David-Alexandre Trégouët is recognized for his expertise in the analysis of genetic association studies and the development of statistical tools for the analysis of high-throughput microarray data as part of genome-wide association and expression studies (GWAS/GWES). He conducted the first two GWAS on venous thrombosis and developed tools for genome-wide haplotype association analysis. He belongs to the statistical core group of several past and current European projects including MORGAM, EURAGEDIC, Cardiogenics, CARDomics. He is the new investigator of the FARIVE study previously coordinated by Professor Joseph Emmerich and co-investigator of the MARTHA and MARFAST studies coordinated by Professor Pierre-Emmanuel Morange, these three studies focusing on venous thrombosis.
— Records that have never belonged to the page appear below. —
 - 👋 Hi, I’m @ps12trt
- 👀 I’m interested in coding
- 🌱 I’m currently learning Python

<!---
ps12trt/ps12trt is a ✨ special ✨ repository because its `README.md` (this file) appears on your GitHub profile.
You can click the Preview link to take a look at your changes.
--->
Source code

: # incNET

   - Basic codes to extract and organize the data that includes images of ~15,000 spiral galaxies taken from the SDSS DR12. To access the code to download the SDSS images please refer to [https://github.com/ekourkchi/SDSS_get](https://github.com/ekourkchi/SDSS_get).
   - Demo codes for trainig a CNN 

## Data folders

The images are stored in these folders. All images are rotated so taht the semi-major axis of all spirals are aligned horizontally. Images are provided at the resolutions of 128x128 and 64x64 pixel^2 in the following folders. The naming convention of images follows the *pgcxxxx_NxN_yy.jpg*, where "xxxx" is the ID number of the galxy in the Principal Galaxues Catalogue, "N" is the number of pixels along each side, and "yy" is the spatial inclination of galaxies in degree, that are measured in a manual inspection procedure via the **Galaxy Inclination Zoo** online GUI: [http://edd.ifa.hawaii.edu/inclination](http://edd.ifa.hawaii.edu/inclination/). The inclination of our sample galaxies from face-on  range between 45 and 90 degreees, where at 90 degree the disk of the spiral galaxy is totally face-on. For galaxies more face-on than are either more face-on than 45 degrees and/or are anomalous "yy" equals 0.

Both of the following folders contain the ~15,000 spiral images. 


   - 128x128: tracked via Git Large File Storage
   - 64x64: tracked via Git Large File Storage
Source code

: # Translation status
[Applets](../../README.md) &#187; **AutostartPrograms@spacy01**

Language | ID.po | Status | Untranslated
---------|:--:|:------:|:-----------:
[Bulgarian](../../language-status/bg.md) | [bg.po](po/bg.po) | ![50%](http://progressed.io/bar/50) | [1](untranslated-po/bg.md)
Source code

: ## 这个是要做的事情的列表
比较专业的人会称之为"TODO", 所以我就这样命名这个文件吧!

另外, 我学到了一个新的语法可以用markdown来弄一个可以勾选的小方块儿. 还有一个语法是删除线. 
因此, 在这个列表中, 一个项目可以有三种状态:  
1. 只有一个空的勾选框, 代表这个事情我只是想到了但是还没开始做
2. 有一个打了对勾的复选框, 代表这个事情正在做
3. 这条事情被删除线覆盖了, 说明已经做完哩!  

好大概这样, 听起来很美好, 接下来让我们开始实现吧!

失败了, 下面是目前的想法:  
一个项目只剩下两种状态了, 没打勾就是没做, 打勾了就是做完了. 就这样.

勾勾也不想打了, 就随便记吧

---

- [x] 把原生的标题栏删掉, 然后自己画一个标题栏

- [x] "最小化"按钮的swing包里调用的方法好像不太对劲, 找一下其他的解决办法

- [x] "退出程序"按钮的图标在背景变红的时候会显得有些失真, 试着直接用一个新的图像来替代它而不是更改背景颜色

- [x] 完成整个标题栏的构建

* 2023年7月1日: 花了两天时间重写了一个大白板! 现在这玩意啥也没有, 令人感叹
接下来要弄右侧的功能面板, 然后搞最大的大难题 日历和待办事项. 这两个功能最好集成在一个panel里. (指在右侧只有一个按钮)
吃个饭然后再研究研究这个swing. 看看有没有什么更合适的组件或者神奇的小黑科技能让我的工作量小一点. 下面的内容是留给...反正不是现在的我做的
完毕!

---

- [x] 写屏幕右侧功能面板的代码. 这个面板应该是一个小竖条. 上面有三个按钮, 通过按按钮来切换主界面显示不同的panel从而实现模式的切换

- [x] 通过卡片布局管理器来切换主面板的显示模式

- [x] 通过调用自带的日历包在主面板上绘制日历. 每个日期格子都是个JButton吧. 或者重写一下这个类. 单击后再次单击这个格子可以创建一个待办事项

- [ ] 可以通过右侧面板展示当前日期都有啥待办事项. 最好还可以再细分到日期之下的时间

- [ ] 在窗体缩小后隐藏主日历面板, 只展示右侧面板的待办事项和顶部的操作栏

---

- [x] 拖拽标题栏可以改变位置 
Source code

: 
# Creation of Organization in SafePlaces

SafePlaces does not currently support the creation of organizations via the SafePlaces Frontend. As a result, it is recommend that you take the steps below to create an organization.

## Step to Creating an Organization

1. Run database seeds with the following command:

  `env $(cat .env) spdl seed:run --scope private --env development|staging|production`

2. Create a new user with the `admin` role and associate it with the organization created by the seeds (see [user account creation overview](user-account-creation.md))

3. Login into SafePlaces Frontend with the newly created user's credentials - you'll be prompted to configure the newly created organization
The development of high throughput technologies has stimulated comprehensive surveys on genome-wide expression and DNA variability data for disentangling the genetic architecture of human diseases. The genetics of transcript abundance has been extensively investigated through genome-wide expression studies (GWES). These studies demonstrated that, for a large fraction of genes (so-called eQTLs), expression is influenced by single nucleotide polymorphisms (SNPs) located in the vicinity of the regulated genes, generally referred to as cis eSNPs. The importance of cis eSNPs would be enhanced if they were associated at the same time with a disease, as such data would indicate that the associated gene is a candidate for the disease.
Most cis eQTL studies so far were based on single SNP analyses that did not account for the multiplicity of cis eSNPs that are often observed at an eQTL. One way to investigate whether associations observed at several cis eSNPs of the same eQTL are independent, or due to linkage disequilibrium (LD) between SNPs, is to conduct haplotype analysis, a strategy known to be able to distinguish “true” effect from those due to LD. Another approach is to perform GWES conditioning on the best cis eSNPs identified through a first run of GWES. The limitation of this strategy is that it is only able to identify cis eSNPs that have independent additive effects, contrary to haplotype analysis which can identify combinations of SNPs having non-additive effects or tagging a rare functional variant.
In this work, we conducted a systematic genome-wide search for haplotypic cis-acting effects on monocyte gene expression using data from the Cardiogenics Transcriptomic Study and replicate the main findings in the Gutenberg Healthy Study. Replicated findings were completed by 1000Genome based imputation analysis.
We identified 105 genes whose monocyte expression was under the influence of multiple cis-acting SNPs. About 75% of the detected genetic effects were related to independent additive SNP effects and the last quarter due to more complex haplotype effects. Of note, twenty-four of the genes identified to be affected by multiple cis eSNPs have been previously reported to reside at disease-associated loci. This could suggest that such multiple locus-specific genetic effects could contribute to the susceptibility to human diseases.